- Work required
Type out the listing below exactly. Pictures stay out of it.

- Given data
*** Begin section ***

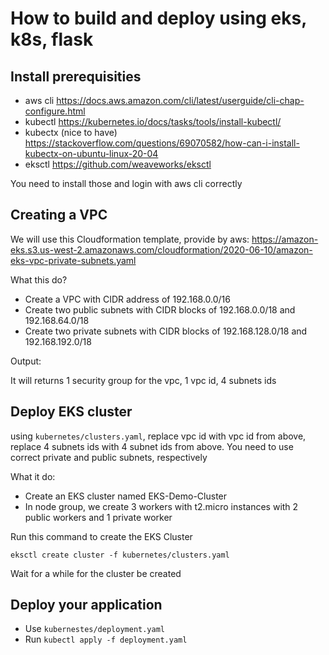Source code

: # How to build and deploy using eks, k8s, flask
## Install prerequisities
- aws cli https://docs.aws.amazon.com/cli/latest/userguide/cli-chap-configure.html
- kubectl https://kubernetes.io/docs/tasks/tools/install-kubectl/
- kubectx (nice to have) https://stackoverflow.com/questions/69070582/how-can-i-install-kubectx-on-ubuntu-linux-20-04
- eksctl https://github.com/weaveworks/eksctl

You need to install those and login with aws cli correctly
## Creating a VPC
We will use this Cloudformation template, provide by aws: https://amazon-eks.s3.us-west-2.amazonaws.com/cloudformation/2020-06-10/amazon-eks-vpc-private-subnets.yaml

What this do?
- Create a VPC with CIDR address of 192.168.0.0/16
- Create two public subnets with CIDR blocks of 192.168.0.0/18 and 192.168.64.0/18
- Create two private subnets with CIDR blocks of 192.168.128.0/18 and 192.168.192.0/18

Output:

It will returns 1 security group for the vpc, 1 vpc id, 4 subnets ids

## Deploy EKS cluster
using `kubernetes/clusters.yaml`, replace vpc id with vpc id from above, replace 4 subnets ids with 4 subnet ids from above. You need to use correct private and public subnets, respectively

What it do:
- Create an EKS cluster named EKS-Demo-Cluster
- In node group, we create 3 workers with t2.micro instances with 2 public workers and 1 private worker

Run this command to create the EKS Cluster
```
eksctl create cluster -f kubernetes/clusters.yaml
```
Wait for a while for the cluster be created

## Deploy your application
- Use `kubernestes/deployment.yaml`
- Run `kubectl apply -f deployment.yaml`
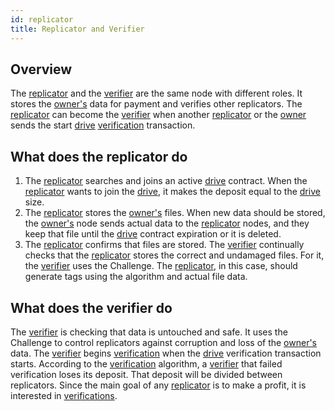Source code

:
 ```yaml
---
id: replicator
title: Replicator and Verifier
---
```


## Overview

The [replicator](replicator.md) and the [verifier](replicator.md) are the same node with different roles. It stores the [owner's](owner.md) data for payment and verifies other replicators. The [replicator](replicator.md) can become the [verifier](replicator.md) when another [replicator](replicator.md) or the [owner](owner.md) sends the start [drive](../built_in_features/drive/overview.md) [verification](../algorithms/verification.md) transaction.

## What does the replicator do

1. The [replicator](replicator.md) searches and joins an active [drive](../built_in_features/drive/overview.md) contract. When the [replicator](replicator.md) wants to join the [drive](../built_in_features/drive/overview.md), it makes the deposit equal to the [drive](../built_in_features/drive/overview.md) size.
2. The [replicator](replicator.md) stores the [owner's](owner.md) files. When new data should be stored, the [owner's](owner.md) node sends actual data to the [replicator](replicator.md) nodes, and they keep that file until the [drive](../built_in_features/drive/overview.md) contract expiration or it is deleted.
3. The [replicator](replicator.md) confirms that files are stored. The [verifier](replicator.md) continually checks that the [replicator](replicator.md) stores the correct and undamaged files. For it, the [verifier](replicator.md) uses the Challenge. The [replicator](replicator.md), in this case, should generate tags using the algorithm and actual file data.

## What does the verifier do

The [verifier](replicator.md) is checking that data is untouched and safe. It uses the Challenge to control replicators against corruption and loss of the [owner's](owner.md) data. The [verifier](replicator.md) begins [verification](../algorithms/verification.md) when the [drive](../built_in_features/drive/overview.md) verification transaction starts. According to the [verification](../algorithms/verification.md) algorithm, a [verifier](replicator.md) that failed verification loses its deposit. That deposit will be divided between replicators. Since the main goal of any [replicator](replicator.md) is to make a profit, it is interested in [verifications](../algorithms/verification.md).
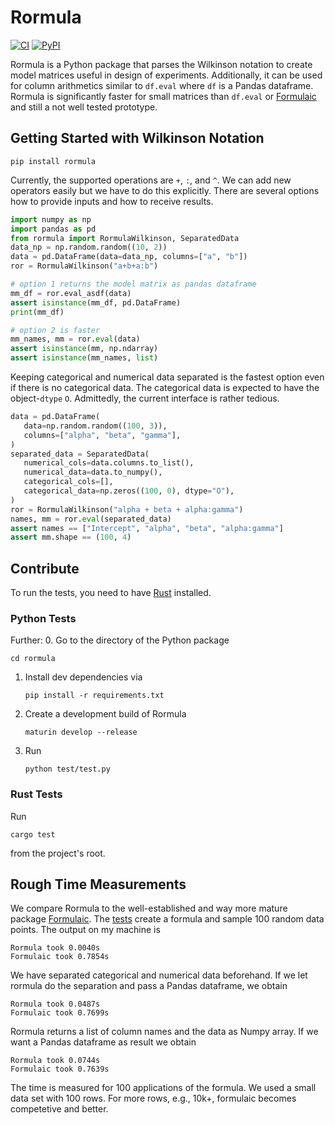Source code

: # Rormula

[![CI](https://github.com/basf/rormula/actions/workflows/ci.yml/badge.svg)](https://github.com/basf/rormula/actions)
[![PyPI](https://img.shields.io/pypi/v/rormula.svg?color=%2334D058)](https://pypi.org/project/rormula)

Rormula is a Python package that parses the Wilkinson notation to create model matrices useful in design of experiments. 
Additionally, it can be used for column arithmetics similar to
`df.eval` where `df` is a Pandas dataframe. Rormula is significantly faster for small matrices than `df.eval` or [Formulaic](https://github.com/matthewwardrop/formulaic)
and still a not well tested prototype.



## Getting Started with Wilkinson Notation 

```
pip install rormula
```
Currently, the supported operations are `+`, `:`, and `^`. We can add new operators easily but we have to do
this explicitly. There
are several options how to provide inputs and how to receive results.

```python
import numpy as np
import pandas as pd
from rormula import RormulaWilkinson, SeparatedData
data_np = np.random.random((10, 2))
data = pd.DataFrame(data=data_np, columns=["a", "b"])
ror = RormulaWilkinson("a+b+a:b")

# option 1 returns the model matrix as pandas dataframe
mm_df = ror.eval_asdf(data)
assert isinstance(mm_df, pd.DataFrame)
print(mm_df)

# option 2 is faster
mm_names, mm = ror.eval(data)
assert isinstance(mm, np.ndarray)
assert isinstance(mm_names, list)
```

Keeping categorical and numerical data separated is the fastest option even if there is no categorical data. 
The categorical data is expected to have the object-`dtype` `O`. 
Admittedly, the current interface is rather tedious.

```python
data = pd.DataFrame(
   data=np.random.random((100, 3)),
   columns=["alpha", "beta", "gamma"],
)
separated_data = SeparatedData(
   numerical_cols=data.columns.to_list(),
   numerical_data=data.to_numpy(),
   categorical_cols=[],
   categorical_data=np.zeros((100, 0), dtype="O"),
)
ror = RormulaWilkinson("alpha + beta + alpha:gamma")
names, mm = ror.eval(separated_data)
assert names == ["Intercept", "alpha", "beta", "alpha:gamma"]
assert mm.shape == (100, 4)
```

## Contribute

To run the tests, you need to have [Rust](https://www.rust-lang.org/tools/install) installed. 

### Python Tests

Further:
0. Go to the directory of the Python package
   ```
   cd rormula
   ```
1. Install dev dependencies via
   ```
   pip install -r requirements.txt
   ```
2. Create a development build of Rormula
   ```
   maturin develop --release
   ```
3. Run 
   ```
   python test/test.py
   ```

### Rust Tests
Run
```
cargo test
```
from the project's root.

## Rough Time Measurements
We compare Rormula to the well-established and way more mature package [Formulaic](https://github.com/matthewwardrop/formulaic).
The [tests](test/test_wilkinson.py) create a formula and sample 100 random data points. The output on my machine is 
```
Rormula took 0.0040s
Formulaic took 0.7854s
```
We have separated categorical and numerical data beforehand. If we let rormula do the separation and pass a Pandas dataframe, we obtain
```
Rormula took 0.0487s
Formulaic took 0.7699s
```
Rormula returns a list of column names and the data as Numpy array. If we want a Pandas dataframe as result we obtain
```
Rormula took 0.0744s
Formulaic took 0.7639s
```
The time is measured for 100 applications of the formula. We used a small data set with 100 rows. For more rows, e.g., 10k+, formulaic becomes competetive and better.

*** End section ***

- Problem solution
Source code

: # How to build and deploy using eks, k8s, flask
## Install prerequisities
- aws cli https://docs.aws.amazon.com/cli/latest/userguide/cli-chap-configure.html
- kubectl https://kubernetes.io/docs/tasks/tools/install-kubectl/
- kubectx (nice to have) https://stackoverflow.com/questions/69070582/how-can-i-install-kubectx-on-ubuntu-linux-20-04
- eksctl https://github.com/weaveworks/eksctl

You need to install those and login with aws cli correctly
## Creating a VPC
We will use this Cloudformation template, provide by aws: https://amazon-eks.s3.us-west-2.amazonaws.com/cloudformation/2020-06-10/amazon-eks-vpc-private-subnets.yaml

What this do?
- Create a VPC with CIDR address of 192.168.0.0/16
- Create two public subnets with CIDR blocks of 192.168.0.0/18 and 192.168.64.0/18
- Create two private subnets with CIDR blocks of 192.168.128.0/18 and 192.168.192.0/18

Output:

It will returns 1 security group for the vpc, 1 vpc id, 4 subnets ids

## Deploy EKS cluster
using `kubernetes/clusters.yaml`, replace vpc id with vpc id from above, replace 4 subnets ids with 4 subnet ids from above. You need to use correct private and public subnets, respectively

What it do:
- Create an EKS cluster named EKS-Demo-Cluster
- In node group, we create 3 workers with t2.micro instances with 2 public workers and 1 private worker

Run this command to create the EKS Cluster
```
eksctl create cluster -f kubernetes/clusters.yaml
```
Wait for a while for the cluster be created

## Deploy your application
- Use `kubernestes/deployment.yaml`
- Run `kubectl apply -f deployment.yaml`
Source code

:
 ```yaml
---
id: replicator
title: Replicator and Verifier
---
```


## Overview

The [replicator](replicator.md) and the [verifier](replicator.md) are the same node with different roles. It stores the [owner's](owner.md) data for payment and verifies other replicators. The [replicator](replicator.md) can become the [verifier](replicator.md) when another [replicator](replicator.md) or the [owner](owner.md) sends the start [drive](../built_in_features/drive/overview.md) [verification](../algorithms/verification.md) transaction.

## What does the replicator do

1. The [replicator](replicator.md) searches and joins an active [drive](../built_in_features/drive/overview.md) contract. When the [replicator](replicator.md) wants to join the [drive](../built_in_features/drive/overview.md), it makes the deposit equal to the [drive](../built_in_features/drive/overview.md) size.
2. The [replicator](replicator.md) stores the [owner's](owner.md) files. When new data should be stored, the [owner's](owner.md) node sends actual data to the [replicator](replicator.md) nodes, and they keep that file until the [drive](../built_in_features/drive/overview.md) contract expiration or it is deleted.
3. The [replicator](replicator.md) confirms that files are stored. The [verifier](replicator.md) continually checks that the [replicator](replicator.md) stores the correct and undamaged files. For it, the [verifier](replicator.md) uses the Challenge. The [replicator](replicator.md), in this case, should generate tags using the algorithm and actual file data.

## What does the verifier do

The [verifier](replicator.md) is checking that data is untouched and safe. It uses the Challenge to control replicators against corruption and loss of the [owner's](owner.md) data. The [verifier](replicator.md) begins [verification](../algorithms/verification.md) when the [drive](../built_in_features/drive/overview.md) verification transaction starts. According to the [verification](../algorithms/verification.md) algorithm, a [verifier](replicator.md) that failed verification loses its deposit. That deposit will be divided between replicators. Since the main goal of any [replicator](replicator.md) is to make a profit, it is interested in [verifications](../algorithms/verification.md).
Source code

: # Rormula

[![CI](https://github.com/basf/rormula/actions/workflows/ci.yml/badge.svg)](https://github.com/basf/rormula/actions)
[![PyPI](https://img.shields.io/pypi/v/rormula.svg?color=%2334D058)](https://pypi.org/project/rormula)

Rormula is a Python package that parses the Wilkinson notation to create model matrices useful in design of experiments. 
Additionally, it can be used for column arithmetics similar to
`df.eval` where `df` is a Pandas dataframe. Rormula is significantly faster for small matrices than `df.eval` or [Formulaic](https://github.com/matthewwardrop/formulaic)
and still a not well tested prototype.



## Getting Started with Wilkinson Notation 

```
pip install rormula
```
Currently, the supported operations are `+`, `:`, and `^`. We can add new operators easily but we have to do
this explicitly. There
are several options how to provide inputs and how to receive results.

```python
import numpy as np
import pandas as pd
from rormula import RormulaWilkinson, SeparatedData
data_np = np.random.random((10, 2))
data = pd.DataFrame(data=data_np, columns=["a", "b"])
ror = RormulaWilkinson("a+b+a:b")

# option 1 returns the model matrix as pandas dataframe
mm_df = ror.eval_asdf(data)
assert isinstance(mm_df, pd.DataFrame)
print(mm_df)

# option 2 is faster
mm_names, mm = ror.eval(data)
assert isinstance(mm, np.ndarray)
assert isinstance(mm_names, list)
```

Keeping categorical and numerical data separated is the fastest option even if there is no categorical data. 
The categorical data is expected to have the object-`dtype` `O`. 
Admittedly, the current interface is rather tedious.

```python
data = pd.DataFrame(
   data=np.random.random((100, 3)),
   columns=["alpha", "beta", "gamma"],
)
separated_data = SeparatedData(
   numerical_cols=data.columns.to_list(),
   numerical_data=data.to_numpy(),
   categorical_cols=[],
   categorical_data=np.zeros((100, 0), dtype="O"),
)
ror = RormulaWilkinson("alpha + beta + alpha:gamma")
names, mm = ror.eval(separated_data)
assert names == ["Intercept", "alpha", "beta", "alpha:gamma"]
assert mm.shape == (100, 4)
```

## Contribute

To run the tests, you need to have [Rust](https://www.rust-lang.org/tools/install) installed. 

### Python Tests

Further:
0. Go to the directory of the Python package
   ```
   cd rormula
   ```
1. Install dev dependencies via
   ```
   pip install -r requirements.txt
   ```
2. Create a development build of Rormula
   ```
   maturin develop --release
   ```
3. Run 
   ```
   python test/test.py
   ```

### Rust Tests
Run
```
cargo test
```
from the project's root.

## Rough Time Measurements
We compare Rormula to the well-established and way more mature package [Formulaic](https://github.com/matthewwardrop/formulaic).
The [tests](test/test_wilkinson.py) create a formula and sample 100 random data points. The output on my machine is 
```
Rormula took 0.0040s
Formulaic took 0.7854s
```
We have separated categorical and numerical data beforehand. If we let rormula do the separation and pass a Pandas dataframe, we obtain
```
Rormula took 0.0487s
Formulaic took 0.7699s
```
Rormula returns a list of column names and the data as Numpy array. If we want a Pandas dataframe as result we obtain
```
Rormula took 0.0744s
Formulaic took 0.7639s
```
The time is measured for 100 applications of the formula. We used a small data set with 100 rows. For more rows, e.g., 10k+, formulaic becomes competetive and better.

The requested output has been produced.